13. Before the trial Court, the version of the Respondent/Accused is that he had not obtained any loan from the Appellant/Complainant and that he used to give the money handed over to him by one Vijayalath, to the Appellant/Complainant, and that person obtained the loan from the Appellant/Complainant. Furthermore, it is the stand of the Respondent/Accused that he did not have any account in the State Bank of India, Velachery Branch, and had not given Ex.P.1/cheque to the complainant.
14. In this connection, it is not out of place for this Court to make a significant reference to the deposition of D.W.1, (Respondent/Accused) wherein, he had stated that Ex.P.1, cheque was issued to one Vijayalatha, who is the holder of Account No.20027244370 in SBI, Velachery Branch. As a matter of fact, D.W.1, (in his cross-examination) had clearly stated that Ex.P.1, cheque was issued by Vijayalatha, and Ex.D.2, is the Vijayalatha's Bank account details (furnished by her Bank).
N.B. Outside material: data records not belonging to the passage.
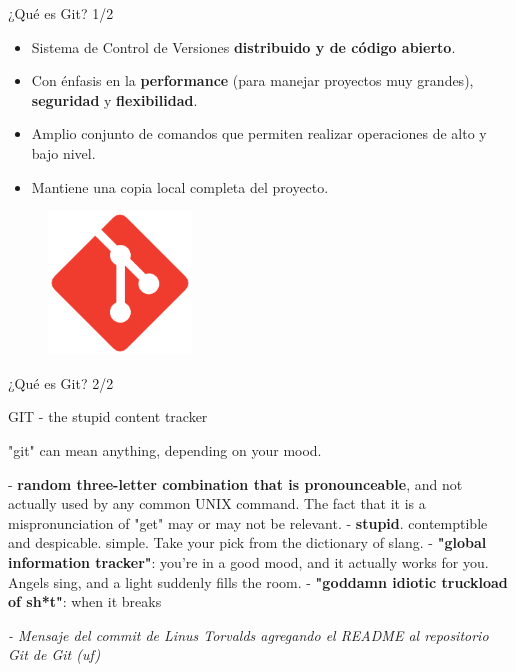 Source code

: \begin{frame}{¿Qué es Git? 1/2}

	\begin{block}{}
 \begin{itemize}
     	\item Sistema de Control de Versiones \textbf{distribuido y de código abierto}.
  
        \item Con énfasis en la \textbf{performance} (para manejar proyectos muy grandes), \textbf{seguridad} y \textbf{flexibilidad}.
        
        \item Amplio conjunto de comandos que permiten realizar operaciones de alto y bajo nivel.

        \item Mantiene una copia local completa del proyecto.
 \end{itemize}

	\end{block}

    \begin{figure}[ht]
        \begin{center}
            \includegraphics[height=1.5in]{images/logo-git.pdf}
        \end{center}
    \end{figure}
\end{frame}

\begin{frame}{¿Qué es Git? 2/2}
    \begin{center}
        \begin{block}{GIT - the stupid content tracker}

            "git" can mean anything, depending on your mood.
            
             - \textbf{random three-letter combination that is pronounceable}, and not actually used by any common UNIX command.  The fact that it is a mispronunciation of "get" may or may not be relevant.\newline
             - \textbf{stupid}. contemptible and despicable. simple. Take your pick from the dictionary of slang.\newline
             - \textbf{"global information tracker"}: you're in a good mood, and it actually works for you. Angels sing, and a light suddenly fills the room. \newline
             - \textbf{"goddamn idiotic truckload of sh*t"}: when it breaks
        \end{block}
    \end{center}
    \pause
    \textit{ - Mensaje del commit de Linus Torvalds agregando el README al repositorio Git de Git (uf)}
    
\end{frame}

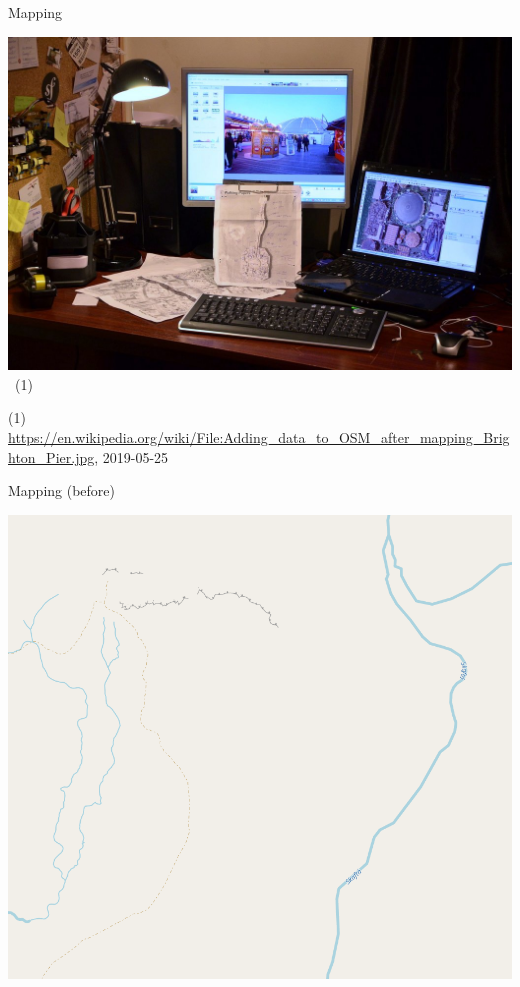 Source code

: \documentclass{beamer}
\begin{document}
	\begin{frame}{Mapping}
		\begin{center}
			\includegraphics[width=0.7\linewidth,height=0.7\textheight,keepaspectratio]{images/mapping_outdoor}~\tiny{(1)}
		\end{center}
		{\tiny (1) \url{https://en.wikipedia.org/wiki/File:Adding\_data\_to\_OSM\_after\_mapping\_Brighton\_Pier.jpg}, 2019-05-25}
	\end{frame}

	\begin{frame}{Mapping (before)}
		\begin{center}
			\includegraphics[height=0.9\textheight,keepaspectratio]{images/osm-uxatindar-river-0}
		\end{center}
	\end{frame}
\end{document}
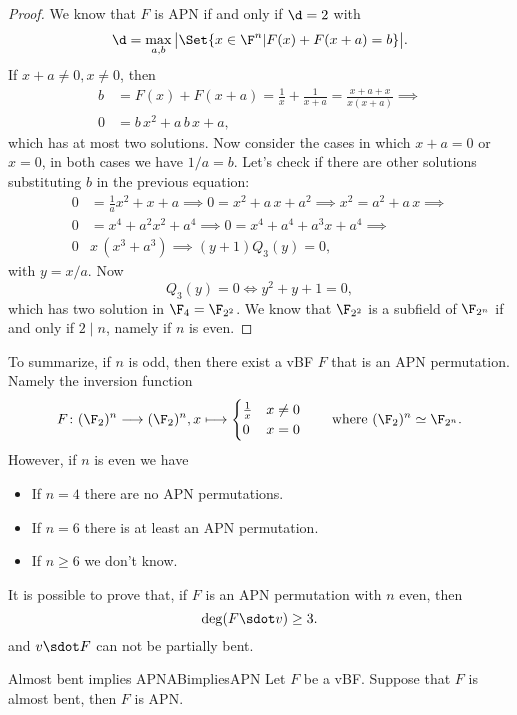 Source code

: \begin{proof}
	We know that \(F\) is APN if and only if \(\d=2\) with
	\[
		\d = \max_{a,b}\big\lvert\Set{x \in \F^n | F(x)+F(x+a) = b}\big\rvert.
	\]
	If \(x+a\neq 0, x \neq 0\), then
	\begin{align*}
		b & = F(x) + F(x+a) = \frac{1}{x} + \frac{1}{x+a} = \frac{x+a+x}{x(x+a)} \implies \\
		0 & = b\,x^2+a\,b\,x + a,
	\end{align*}
	which has at most two solutions.
	Now consider the cases in which \(x+a = 0\) or \(x=0\), in both cases we have \(1/a=b\). Let's check if there are other solutions substituting \(b\) in the previous equation:
	\begin{align*}
		0 & =\frac{1}{a}x^2 + x+a \implies 0 = x^2 +a\,x + a^2 \implies x^2 = a^2+a\,x \implies \\
		0 & = x^4+a^2x^2+a^4 \implies 0 = x^4+a^4+a^3 x + a^4 \implies                          \\
		0 & x\,(x^3+a^3) \implies (y+1)Q_3(y) = 0,
	\end{align*}
	with \(y = x/a\). Now
	\[
		Q_3(y) = 0 \iff y^2 + y +1 = 0,
	\]
	which has two solution in \(\F_4=\F_{2^2}\). We know that \(\F_{2^2}\) is a subfield of \(\F_{2^n}\) if and only if \(2\mid n\), namely if \(n\) is even.
\end{proof}

\begin{oss}
	To summarize, if \(n\) is odd, then there exist a vBF \(F\) that is an APN permutation. Namely the inversion function
	\[
		F\colon (\F_2)^n \longrightarrow (\F_2)^n, x \longmapsto
		\begin{cases}
			\frac{1}{x} & x\neq 0 \\
			0           & x = 0
		\end{cases}
		\qquad\text{where }(\F_2)^n \simeq \F_{2^n}.
	\]
	However, if \(n\) is even we have
	\begin{itemize}
		\item If \(n=4\) there are no APN permutations.
		\item If \(n=6\) there is at least an APN permutation.
		\item If \(n\ge 6\) we don't know.
	\end{itemize}
	It is possible to prove that, if \(F\) is an APN permutation with \(n\) even, then
	\[
		\deg(F \sdot v) \ge 3.
	\]
	and \(v\sdot F\) can not be partially bent.
\end{oss}

\begin{teor}{Almost bent implies APN}{ABimpliesAPN}
	Let \(F\) be a vBF. Suppose that \(F\) is almost bent, then \(F\) is APN.
\end{teor}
Infact, the evidence of the Bank Manager of SBI, Velachery Branch, Chennai, viz., D.W.1, unerringly points out that in Ex.P.1, cheque, there was no signature of Vijayalatha, and Ex.P.1, cheque was the cheque in respect of the Bank account in her favour.
15. When it is quite evident that one Vijayalatha had issued Ex.P.1/cheque and when the Respondent/Accused was not having any account in the SBI, Velachery Branch, Chennai, and had no authority to draw the cheque for any amount, then, this Court is of the considered view that the offence under Section 138 of N.I.Act cannot be made out against the Respondent/Accused. Besides the above, the legal notice, dated 31.03.2010 was issued by the Appellant/Complainant to the Respondent/Accused and the same was received by the latter on 13.04.2010. However, on the side of the Appellant/Complainant, Ex.P.4, viz., the letter of postal department, dated 12.04.2010, showed that the letter was delivered to the addressee on 13.04.2010. However, in the complaint and proof affidavit, it was stated that notice was issued on 31.03.2010. Significantly, Ex.P.4, letter of the postal department indicates that RLs.No.7999 and 8000, dated 12.04.2010 were delivered to the addressee on 13.04.2010. As per Ex.P.3, legal notice, dated 31.03.2010, the Respondent/Accused received the loan on 01.01.2010 and executed a promissory note on that day itself. In this connection, it has to be relevantly pointed out by this Court that the promissory note was marked as Ex.P.5, and cursory glance of the same indicates that the Respondent/Accused had executed the same on 05.12.2009, for having received the loan of Rs.1,25,000/-. It is to be borne in mind that, when Ex.P.3, legal notice, dated 31.03.2010, signifies that the Respondent/Accused had received the loan of Rs.1,25,000/- from the Appellant/Complainant on 01.01.2010, the purported promissory note, viz., Ex.P.5 was not legally valid, because of the simple reason that it was secured on 05.12.2009, prior to the passing of the consideration of Rs.1,25,000/-, allegedly given to the Respondent/Accused on 01.01.2010.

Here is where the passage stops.